> Required action:
Extract every line below that contains the word "orderBy".

> Information supplied:

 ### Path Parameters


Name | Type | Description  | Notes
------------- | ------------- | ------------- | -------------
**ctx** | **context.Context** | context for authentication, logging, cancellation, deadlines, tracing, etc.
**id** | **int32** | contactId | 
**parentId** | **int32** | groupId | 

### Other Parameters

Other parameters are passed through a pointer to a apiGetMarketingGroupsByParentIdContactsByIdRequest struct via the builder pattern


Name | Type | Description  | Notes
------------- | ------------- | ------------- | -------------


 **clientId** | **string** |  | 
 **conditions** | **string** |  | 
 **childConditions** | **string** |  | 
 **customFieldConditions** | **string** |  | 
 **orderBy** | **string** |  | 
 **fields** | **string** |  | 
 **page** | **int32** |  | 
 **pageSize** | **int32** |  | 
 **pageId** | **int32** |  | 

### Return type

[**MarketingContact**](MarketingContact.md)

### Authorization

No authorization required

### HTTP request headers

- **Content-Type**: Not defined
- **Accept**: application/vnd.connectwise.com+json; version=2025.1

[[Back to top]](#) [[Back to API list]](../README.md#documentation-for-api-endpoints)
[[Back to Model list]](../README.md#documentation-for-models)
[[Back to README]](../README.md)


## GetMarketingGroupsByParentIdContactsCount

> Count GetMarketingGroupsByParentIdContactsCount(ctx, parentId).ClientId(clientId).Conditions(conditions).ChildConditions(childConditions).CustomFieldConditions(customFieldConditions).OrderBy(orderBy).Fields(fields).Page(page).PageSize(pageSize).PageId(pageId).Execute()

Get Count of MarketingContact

> Written answer:
 **orderBy** | **string** |  | 
> Count GetMarketingGroupsByParentIdContactsCount(ctx, parentId).ClientId(clientId).Conditions(conditions).ChildConditions(childConditions).CustomFieldConditions(customFieldConditions).OrderBy(orderBy).Fields(fields).Page(page).PageSize(pageSize).PageId(pageId).Execute()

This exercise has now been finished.